- **WORK TO BE COMPLETED**:
I would like every record printed again, exactly as shown.

|---|

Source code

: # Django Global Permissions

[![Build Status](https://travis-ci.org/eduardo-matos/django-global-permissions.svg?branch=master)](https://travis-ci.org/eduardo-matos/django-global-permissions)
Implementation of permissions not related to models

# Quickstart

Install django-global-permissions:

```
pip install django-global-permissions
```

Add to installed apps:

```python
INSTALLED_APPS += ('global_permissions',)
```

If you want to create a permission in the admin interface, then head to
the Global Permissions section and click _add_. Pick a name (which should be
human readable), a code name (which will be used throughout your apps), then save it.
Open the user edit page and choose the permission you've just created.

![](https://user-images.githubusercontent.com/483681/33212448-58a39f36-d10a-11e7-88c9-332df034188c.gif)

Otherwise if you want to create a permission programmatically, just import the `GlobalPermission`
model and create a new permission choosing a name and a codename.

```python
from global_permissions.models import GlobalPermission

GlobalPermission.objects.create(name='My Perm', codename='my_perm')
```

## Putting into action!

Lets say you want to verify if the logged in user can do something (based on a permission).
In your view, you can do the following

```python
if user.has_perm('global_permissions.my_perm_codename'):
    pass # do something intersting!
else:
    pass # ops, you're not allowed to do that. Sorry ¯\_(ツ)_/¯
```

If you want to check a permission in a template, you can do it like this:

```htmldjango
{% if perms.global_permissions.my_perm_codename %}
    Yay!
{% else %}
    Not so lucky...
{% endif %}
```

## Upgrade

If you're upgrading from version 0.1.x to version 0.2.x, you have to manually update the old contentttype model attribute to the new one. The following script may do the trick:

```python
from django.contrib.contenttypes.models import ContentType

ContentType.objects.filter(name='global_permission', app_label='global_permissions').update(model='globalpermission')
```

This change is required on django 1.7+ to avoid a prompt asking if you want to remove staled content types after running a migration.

|---|

- **RESPONSE AREA**:
Source code

: # Django Global Permissions

[![Build Status](https://travis-ci.org/eduardo-matos/django-global-permissions.svg?branch=master)](https://travis-ci.org/eduardo-matos/django-global-permissions)
Implementation of permissions not related to models

# Quickstart

Install django-global-permissions:

```
pip install django-global-permissions
```

Add to installed apps:

```python
INSTALLED_APPS += ('global_permissions',)
```

If you want to create a permission in the admin interface, then head to
the Global Permissions section and click _add_. Pick a name (which should be
human readable), a code name (which will be used throughout your apps), then save it.
Open the user edit page and choose the permission you've just created.

![](https://user-images.githubusercontent.com/483681/33212448-58a39f36-d10a-11e7-88c9-332df034188c.gif)

Otherwise if you want to create a permission programmatically, just import the `GlobalPermission`
model and create a new permission choosing a name and a codename.

```python
from global_permissions.models import GlobalPermission

GlobalPermission.objects.create(name='My Perm', codename='my_perm')
```

## Putting into action!

Lets say you want to verify if the logged in user can do something (based on a permission).
In your view, you can do the following

```python
if user.has_perm('global_permissions.my_perm_codename'):
    pass # do something intersting!
else:
    pass # ops, you're not allowed to do that. Sorry ¯\_(ツ)_/¯
```

If you want to check a permission in a template, you can do it like this:

```htmldjango
{% if perms.global_permissions.my_perm_codename %}
    Yay!
{% else %}
    Not so lucky...
{% endif %}
```

## Upgrade

If you're upgrading from version 0.1.x to version 0.2.x, you have to manually update the old contentttype model attribute to the new one. The following script may do the trick:

```python
from django.contrib.contenttypes.models import ContentType

ContentType.objects.filter(name='global_permission', app_label='global_permissions').update(model='globalpermission')
```

This change is required on django 1.7+ to avoid a prompt asking if you want to remove staled content types after running a migration.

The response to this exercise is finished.